→ Exercise aim
In the listing, find every line that has the string "range" and copy it.

____ Source material

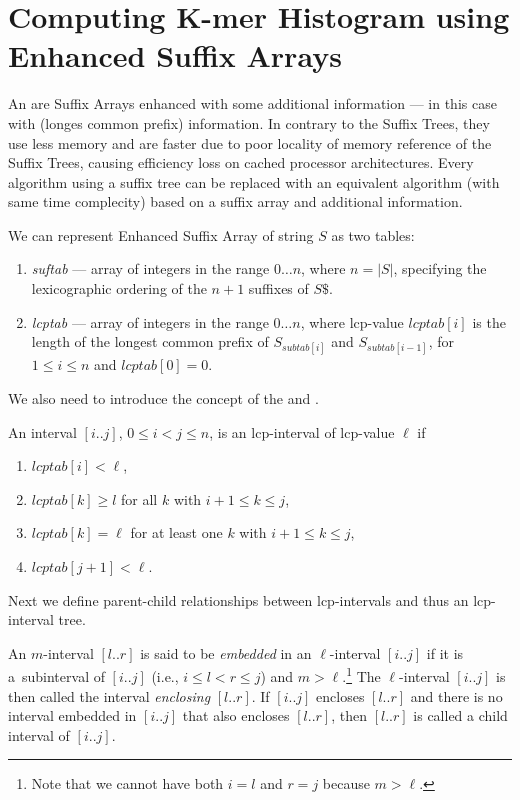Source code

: \section{Computing K-mer Histogram using Enhanced Suffix Arrays}

An  are Suffix Arrays enhanced with some additional information --- in this case with  (longes common prefix) information.
In contrary to the Suffix Trees, they use less memory and are faster due to poor locality of memory reference of the Suffix Trees, causing efficiency loss on cached processor architectures.
Every algorithm using a suffix tree can be replaced with an equivalent
algorithm (with same time complecity) based on a suffix array and additional information\cite{enhancedsuffixarrays}.

We can represent Enhanced Suffix Array of string $S$ as two tables:
\begin{enumerate}
  \item \emph{suftab} --- array of integers in the range $0\dots n$, where $n = |S|$, specifying the lexicographic ordering of the $n + 1$ suffixes of $S\$ $.
  \item \emph{lcptab} --- array of integers in the range $0\dots n$, where lcp-value $lcptab[i]$ is the length of the longest common prefix of $S_{subtab[i]}$ and $S_{subtab[i-1]}$, for $1 \leq i \leq n$ and $lcptab[0] = 0$.
\end{enumerate}

We also need to introduce the concept of the  and .
\begin{definition}
An interval $[i..j]$, $0 \leq i < j \leq n$, is an lcp-interval of lcp-value $\ell$ if

\begin{enumerate}
\item $lcptab[i] < \ell$,
\item $lcptab[k] \geq l$ for all $k$ with $i + 1 \leq k \leq j$,
\item $lcptab[k] = \ell$ for at least one $k$ with $i + 1 \leq k \leq j$,
\item $lcptab[j + 1] < \ell$.
\end{enumerate}
\cite{enhancedsuffixarrays}
\end{definition}

Next we define parent-child relationships between lcp-intervals and thus an lcp-interval tree.

\begin{definition}
  An $m$-interval $[l..r]$ is said to be \emph{embedded} in an $\ell$-interval $[i..j]$ if it is a~subinterval of $[i..j]$ (i.e., $i \leq l < r \leq j $) and $m > \ell$.\footnote{Note that we cannot have both $i = l$ and $r = j$ because $m > \ell$.}
  The $\ell$-interval $[i..j ]$ is then called the interval \emph{enclosing} $[l..r]$. If $[i..j]$ encloses $[l..r]$ and there is no interval embedded in $[i..j]$ that also encloses $[l..r]$, then $[l..r]$ is called a child interval of $[i..j]$.\cite{enhancedsuffixarrays}
\end{definition}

________

→ Response area
  \item \emph{suftab} --- array of integers in the range $0\dots n$, where $n = |S|$, specifying the lexicographic ordering of the $n + 1$ suffixes of $S\$ $.
  \item \emph{lcptab} --- array of integers in the range $0\dots n$, where lcp-value $lcptab[i]$ is the length of the longest common prefix of $S_{subtab[i]}$ and $S_{subtab[i-1]}$, for $1 \leq i \leq n$ and $lcptab[0] = 0$.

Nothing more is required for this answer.